_Your task_:
In full and unchanged, output the entries that follow.

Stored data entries
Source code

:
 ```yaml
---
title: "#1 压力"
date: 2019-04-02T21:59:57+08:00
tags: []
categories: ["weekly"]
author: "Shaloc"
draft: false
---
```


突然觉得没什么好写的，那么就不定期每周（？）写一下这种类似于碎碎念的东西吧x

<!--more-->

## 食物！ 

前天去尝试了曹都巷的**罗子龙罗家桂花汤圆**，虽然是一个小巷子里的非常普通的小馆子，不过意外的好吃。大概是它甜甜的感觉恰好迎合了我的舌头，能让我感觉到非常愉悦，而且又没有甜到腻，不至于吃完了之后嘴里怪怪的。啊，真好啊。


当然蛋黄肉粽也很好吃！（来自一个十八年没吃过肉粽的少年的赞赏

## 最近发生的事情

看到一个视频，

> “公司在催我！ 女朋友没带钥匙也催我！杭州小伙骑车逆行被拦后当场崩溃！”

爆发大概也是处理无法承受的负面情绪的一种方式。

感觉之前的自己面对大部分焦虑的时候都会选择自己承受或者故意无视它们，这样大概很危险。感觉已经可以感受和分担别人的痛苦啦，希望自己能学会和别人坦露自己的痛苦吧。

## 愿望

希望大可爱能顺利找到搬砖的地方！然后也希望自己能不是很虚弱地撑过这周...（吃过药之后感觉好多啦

_Solution for this problem_:
Source code

:
 ```yaml
---
title: "#1 压力"
date: 2019-04-02T21:59:57+08:00
tags: []
categories: ["weekly"]
author: "Shaloc"
draft: false
---
```


突然觉得没什么好写的，那么就不定期每周（？）写一下这种类似于碎碎念的东西吧x

<!--more-->

## 食物！ 

前天去尝试了曹都巷的**罗子龙罗家桂花汤圆**，虽然是一个小巷子里的非常普通的小馆子，不过意外的好吃。大概是它甜甜的感觉恰好迎合了我的舌头，能让我感觉到非常愉悦，而且又没有甜到腻，不至于吃完了之后嘴里怪怪的。啊，真好啊。


当然蛋黄肉粽也很好吃！（来自一个十八年没吃过肉粽的少年的赞赏

## 最近发生的事情

看到一个视频，

> “公司在催我！ 女朋友没带钥匙也催我！杭州小伙骑车逆行被拦后当场崩溃！”

爆发大概也是处理无法承受的负面情绪的一种方式。

感觉之前的自己面对大部分焦虑的时候都会选择自己承受或者故意无视它们，这样大概很危险。感觉已经可以感受和分担别人的痛苦啦，希望自己能学会和别人坦露自己的痛苦吧。

## 愿望

希望大可爱能顺利找到搬砖的地方！然后也希望自己能不是很虚弱地撑过这周...（吃过药之后感觉好多啦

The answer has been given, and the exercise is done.